A cubicle is the greatest perk if some company seriously want RTO


Pretty sure Elon Musk is on record as saying that people working from home are only pretending to work.

I don't think any subtlety is intended.


Do people pretend to work more in the office or at home?

I think people pretend to work more at home, but also get more work done at home... there's a lot of very acceptable social loafing in most offices.


I have no idea. I used to read Texts From Last Night and people would say stuff like "Me and my boss are getting high." Or "I'm going to go nap for an hour in the bathroom sitting on the toilet. They pay me $100,000 annually. God, I love this job."

And, of course, there's the tale of the forgotten employee.

https://sites.google.com/site/forgottenemployee/

But Elon Musk seems to have Opinions and it's his company. (Shrug)


[flagged]


[citation needed]


https://siepr.stanford.edu/publications/working-paper/evolut...

The reality is even worse. You think business want to pay for office space and lose employees trying to bring them back to the office?

They don't. What they want is for things to get done and its not happening as it was before.


mmm organizing to challenge return to office policies, the NLRB says

this suggests a theoretical way to override at-will employment by saying you were organizing in some way?


Well, its not really theoretical that "at-will" employment means that termination is allowed by default (good cause is not required), but there are still prohibited "bad causes" (race, sex, labor organizing, etc.)

Of course, the burden is on the complaining party to show the bad cause, its not simply a matter of assertion.


I tend to phrase it:

They can fire you for no reason. But if they give a reason, it best be a legal one.

Of course, they can fire you for "no reason" when there's evidence there was a non-legal reason, and still be held accountable for an improper dismissal.


Yes, if it’s in good faith and you can prove it.

The way this was phrased implies bad faith. Courts care very much about intent.


Well, lying is frowned upon, legally.


You can’t fire people for organizing their workplaces. This has been established law for 80 years.


But can’t employers say there was “no reason” for firing someone organizing?
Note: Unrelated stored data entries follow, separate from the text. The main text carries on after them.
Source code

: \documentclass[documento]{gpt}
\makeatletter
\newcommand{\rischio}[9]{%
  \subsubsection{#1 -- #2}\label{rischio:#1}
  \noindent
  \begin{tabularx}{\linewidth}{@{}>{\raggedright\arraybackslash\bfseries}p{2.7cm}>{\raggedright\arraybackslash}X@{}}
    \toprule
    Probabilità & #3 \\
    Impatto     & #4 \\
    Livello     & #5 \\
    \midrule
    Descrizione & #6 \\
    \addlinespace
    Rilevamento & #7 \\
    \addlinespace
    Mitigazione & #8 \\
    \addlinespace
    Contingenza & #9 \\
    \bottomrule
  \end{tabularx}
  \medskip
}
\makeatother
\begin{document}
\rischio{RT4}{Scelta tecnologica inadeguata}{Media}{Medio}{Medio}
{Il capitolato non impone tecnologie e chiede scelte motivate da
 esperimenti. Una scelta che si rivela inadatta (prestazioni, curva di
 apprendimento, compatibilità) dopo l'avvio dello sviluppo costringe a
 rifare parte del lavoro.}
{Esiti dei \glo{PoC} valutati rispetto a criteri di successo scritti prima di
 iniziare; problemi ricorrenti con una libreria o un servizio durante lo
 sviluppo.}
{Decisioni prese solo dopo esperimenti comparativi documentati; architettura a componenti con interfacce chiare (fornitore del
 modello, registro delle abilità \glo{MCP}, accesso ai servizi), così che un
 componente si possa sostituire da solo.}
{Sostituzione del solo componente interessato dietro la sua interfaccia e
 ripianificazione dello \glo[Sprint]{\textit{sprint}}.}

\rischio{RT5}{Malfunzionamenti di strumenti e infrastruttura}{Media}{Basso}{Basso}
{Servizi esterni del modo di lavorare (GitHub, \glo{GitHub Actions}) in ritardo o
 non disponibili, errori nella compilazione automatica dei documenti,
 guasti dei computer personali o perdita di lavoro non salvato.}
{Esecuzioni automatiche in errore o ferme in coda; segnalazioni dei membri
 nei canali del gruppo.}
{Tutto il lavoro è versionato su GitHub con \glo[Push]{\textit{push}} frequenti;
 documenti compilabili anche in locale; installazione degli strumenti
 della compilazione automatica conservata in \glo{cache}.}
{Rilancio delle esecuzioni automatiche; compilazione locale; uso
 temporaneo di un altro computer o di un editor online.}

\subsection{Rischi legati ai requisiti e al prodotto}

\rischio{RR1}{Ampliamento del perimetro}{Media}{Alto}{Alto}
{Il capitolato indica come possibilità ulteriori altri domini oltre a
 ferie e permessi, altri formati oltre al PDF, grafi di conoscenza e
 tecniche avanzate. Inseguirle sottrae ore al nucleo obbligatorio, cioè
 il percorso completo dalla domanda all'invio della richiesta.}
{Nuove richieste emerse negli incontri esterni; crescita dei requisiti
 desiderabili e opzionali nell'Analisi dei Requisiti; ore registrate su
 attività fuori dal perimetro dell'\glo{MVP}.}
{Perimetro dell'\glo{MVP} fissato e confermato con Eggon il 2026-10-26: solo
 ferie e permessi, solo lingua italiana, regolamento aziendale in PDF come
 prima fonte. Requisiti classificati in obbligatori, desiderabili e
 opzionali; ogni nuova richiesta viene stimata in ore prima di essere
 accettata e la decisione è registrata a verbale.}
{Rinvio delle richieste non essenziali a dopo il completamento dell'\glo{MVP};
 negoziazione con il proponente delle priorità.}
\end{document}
Does participating in that provide short term job protection?


You just gave an example of the "cleverness trap" to which the tech industry is especially susceptible. Good laws are written to avoid what could be called legal "hacks." If it looks like workers coordinating, it is. If it looks like they got fired for it, that's illegal.


They can say the moon is made of cheese, but what's the court going to believe?

The court decides what is more plausuble


Well, that and the NLRB.


That is just ridiculous. Even as an employee, I believe that the company should be allowed to fire whoever they want whenever they want without justification. The company is paying money, they should be allowed to stop paying that money whenever they want... Otherwise it's not really their money. I've been fired over things that were not my fault and I never complained.

The monetary system which creates anti-competitive tech monopolies which makes it hard for people to start companies and find jobs should be fixed yes but that is a separate issue.


> I've been fired over things that where not my fault and I never complained.

That's stupid, why would you choose to be a punching bag?


Why would I want to work for a company that does not want me, does not value my skills and where I will not be given opportunities to progress?


Fun fact, withholding promotion over an attempt to organize is also illegal.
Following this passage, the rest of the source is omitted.